It happened again last night. Sometime before 5am, in the serene lull of predawn, I was woken by yet another nightmare.
Next to me, the bed felt empty, but this time he was still there. Sitting on the edge of the bed, engrossed in the glaringly bright screen of his phone, desperately trying to force the horrendous impressions of this nightmare out of his conscious with something – anything – distracting and mind-numbing on YouTube.
“Sorry, did I wake you?”
You see, it wasn’t my nightmare.
He came back to bed, and it was all I could do just to hold him. It wasn’t enough.
It’s so simple when the kids wake from their distressing nightmares: a warm soothing cuddle, and then let them snuggle up while I gently remind them that it was just pictures in their head, that nothing in their dreams can hurt them. That thinking nice thoughts will help push the scary ones away.
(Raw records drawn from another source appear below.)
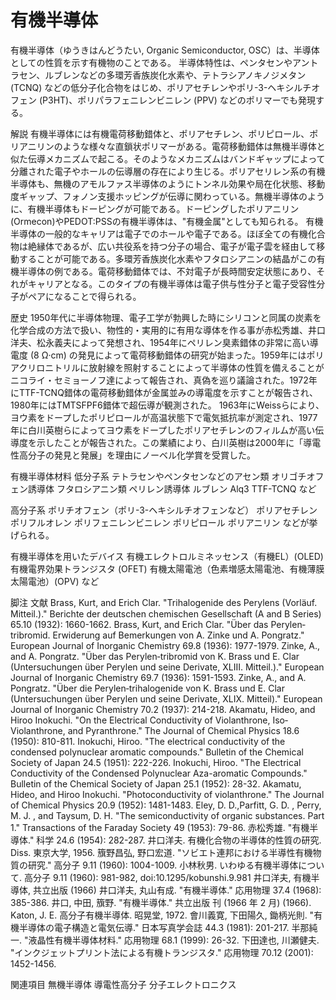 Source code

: # 有機半導体

有機半導体（ゆうきはんどうたい, Organic Semiconductor, OSC）は、半導体としての性質を示す有機物のことである。
半導体特性は、ペンタセンやアントラセン、ルブレンなどの多環芳香族炭化水素や、テトラシアノキノジメタン (TCNQ) などの低分子化合物をはじめ、ポリアセチレンやポリ-3-ヘキシルチオフェン (P3HT)、ポリパラフェニレンビニレン (PPV) などのポリマーでも発現する。

解説
有機半導体には有機電荷移動錯体と、ポリアセチレン、ポリピロール、ポリアニリンのような様々な直鎖状ポリマーがある。電荷移動錯体は無機半導体と似た伝導メカニズムで起こる。そのようなメカニズムはバンドギャップによって分離された電子やホールの伝導層の存在により生じる。ポリアセリレン系の有機半導体も、無機のアモルファス半導体のようにトンネル効果や局在化状態、移動度ギャップ、フォノン支援ホッピングが伝導に関わっている。無機半導体のように、有機半導体もドーピングが可能である。ドーピングしたポリアニリン (Ormecon)やPEDOT:PSSの有機半導体は、"有機金属"としても知られる。
有機半導体の一般的なキャリアは電子でのホールや電子である。ほぼ全ての有機化合物は絶縁体であるが、広い共役系を持つ分子の場合、電子が電子雲を経由して移動することが可能である。多環芳香族炭化水素やフタロシアニンの結晶がこの有機半導体の例である。電荷移動錯体では、不対電子が長時間安定状態にあり、それがキャリアとなる。このタイプの有機半導体は電子供与性分子と電子受容性分子がペアになることで得られる。

歴史
1950年代に半導体物理、電子工学が勃興した時にシリコンと同属の炭素を化学合成の方法で扱い、物性的・実用的に有用な導体を作る事が赤松秀雄、井口洋夫、松永義夫によって発想され、1954年にペリレン臭素錯体の非常に高い導電度 (8 Ω·cm) の発見によって電荷移動錯体の研究が始まった。1959年にはポリアクリロニトリルに放射線を照射することによって半導体の性質を備えることがニコライ・セミョーノフ達によって報告され、真偽を巡り議論された。1972年にTTF-TCNQ錯体の電荷移動錯体が金属並みの導電度を示すことが報告され、1980年にはTMTSFPF6錯体で超伝導が観測された。
1963年にWeissらにより、ヨウ素をドープしたポリピロールが高温状態下で電気抵抗率が測定され、1977年に白川英樹らによってヨウ素をドープしたポリアセチレンのフィルムが高い伝導度を示したことが報告された。この業績により、白川英樹は2000年に「導電性高分子の発見と発展」を理由にノーベル化学賞を受賞した。

有機半導体材料
低分子系
テトラセンやペンタセンなどのアセン類
オリゴチオフェン誘導体
フタロシアニン類
ペリレン誘導体
ルブレン
Alq3
TTF-TCNQ
など

高分子系
ポリチオフェン（ポリ-3-ヘキシルチオフェンなど）
ポリアセチレン
ポリフルオレン
ポリフェニレンビニレン
ポリピロール
ポリアニリン
などが挙げられる。

有機半導体を用いたデバイス
有機エレクトロルミネッセンス（有機EL）(OLED)
有機電界効果トランジスタ (OFET)
有機太陽電池（色素増感太陽電池、有機薄膜太陽電池）(OPV)
など

脚注
文献
Brass, Kurt, and Erich Clar. "Trihalogenide des Perylens (Vorläuf. Mitteil.)." Berichte der deutschen chemischen Gesellschaft (A and B Series) 65.10 (1932): 1660-1662.
Brass, Kurt, and Erich Clar. "Über das Perylen‐tribromid. Erwiderung auf Bemerkungen von A. Zinke und A. Pongratz." European Journal of Inorganic Chemistry 69.8 (1936): 1977-1979.
Zinke, A., and A. Pongratz. "Über das Perylen‐tribromid von K. Brass und E. Clar (Untersuchungen über Perylen und seine Derivate, XLIII. Mitteil.)." European Journal of Inorganic Chemistry 69.7 (1936): 1591-1593.
Zinke, A., and A. Pongratz. "Über die Perylen‐trihalogenide von K. Brass und E. Clar (Untersuchungen über Perylen und seine Derivate, XLIX. Mitteil)." European Journal of Inorganic Chemistry 70.2 (1937): 214-218.
Akamatu, Hideo, and Hiroo Inokuchi. "On the Electrical Conductivity of Violanthrone, Iso‐Violanthrone, and Pyranthrone." The Journal of Chemical Physics 18.6 (1950): 810-811.
Inokuchi, Hiroo. "The electrical conductivity of the condensed polynuclear aromatic compounds." Bulletin of the Chemical Society of Japan 24.5 (1951): 222-226.
Inokuchi, Hiroo. "The Electrical Conductivity of the Condensed Polynuclear Aza-aromatic Compounds." Bulletin of the Chemical Society of Japan 25.1 (1952): 28-32.
Akamatu, Hideo, and Hiroo Inokuchi. "Photoconductivity of violanthrone." The Journal of Chemical Physics 20.9 (1952): 1481-1483.
Eley, D. D.,Parfitt, G. D. , Perry, M. J. , and Taysum, D. H. "The semiconductivity of organic substances. Part 1." Transactions of the Faraday Society 49 (1953): 79-86.
赤松秀雄. "有機半導体." 科学 24.6 (1954): 282-287.
井口洋夫. 有機化合物の半導体的性質の研究. Diss. 東京大学, 1956.
籏野昌弘, 野口宏道. "ソビエト連邦における半導性有機物質の研究." 高分子 9.11 (1960): 1004-1009.
小林秋男. いわゆる有機半導体について. 高分子 9.11 (1960): 981-982, doi:10.1295/kobunshi.9.981
井口洋夫, 有機半導体, 共立出版 (1966)
井口洋夫, 丸山有成. "有機半導体." 応用物理 37.4 (1968): 385-386.
井口, 中田, 籏野. "有機半導体." 共立出版 刊 (1966 年 2 月) (1966).
Katon, J. E. 高分子有機半導体. 昭晃堂, 1972.
會川義寛, 下田陽久, 鋤柄光則. "有機半導体の電子構造と電気伝導." 日本写真学会誌 44.3 (1981): 201-217.
半那純一. "液晶性有機半導体材料." 応用物理 68.1 (1999): 26-32.
下田達也, 川瀬健夫. "インクジェットプリント法による有機トランジスタ." 応用物理 70.12 (2001): 1452-1456.

関連項目
無機半導体
導電性高分子
分子エレクトロニクス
I can never say this to my husband. We both know the hard truth of PTSD. Those images already crushed him the first time around, and yet they will continue to invade and hurt him over, and over, and over again.
Thinking nice thoughts is as effective as crying on a bushfire.
Time passed too slowly. The faint twittering of birds eventually announced the approaching new day. And still we lay there, neither of us sleeping.
It was still not yet light when he got up. When sleep doesn’t happen, he often escapes to the beach, to the surf. It’d be nice to think all that salt water could wash away his constant intrusions, clean his mind. But no amount of salt will ever be able to heal this wound.
Time dragged on. I knew I wouldn’t sleep now.
Would he return home any time soon? Would he be gone for the day? There’s no way of knowing. But there is one thing we can both be certain on…
Today will be a bad day.
And I also know it will drag on until very late in the evening. He will stubbornly push through the fatigue. He will defy sleep – where more nightmares are sure to be lurking – until sleep takes him, kicking and screaming.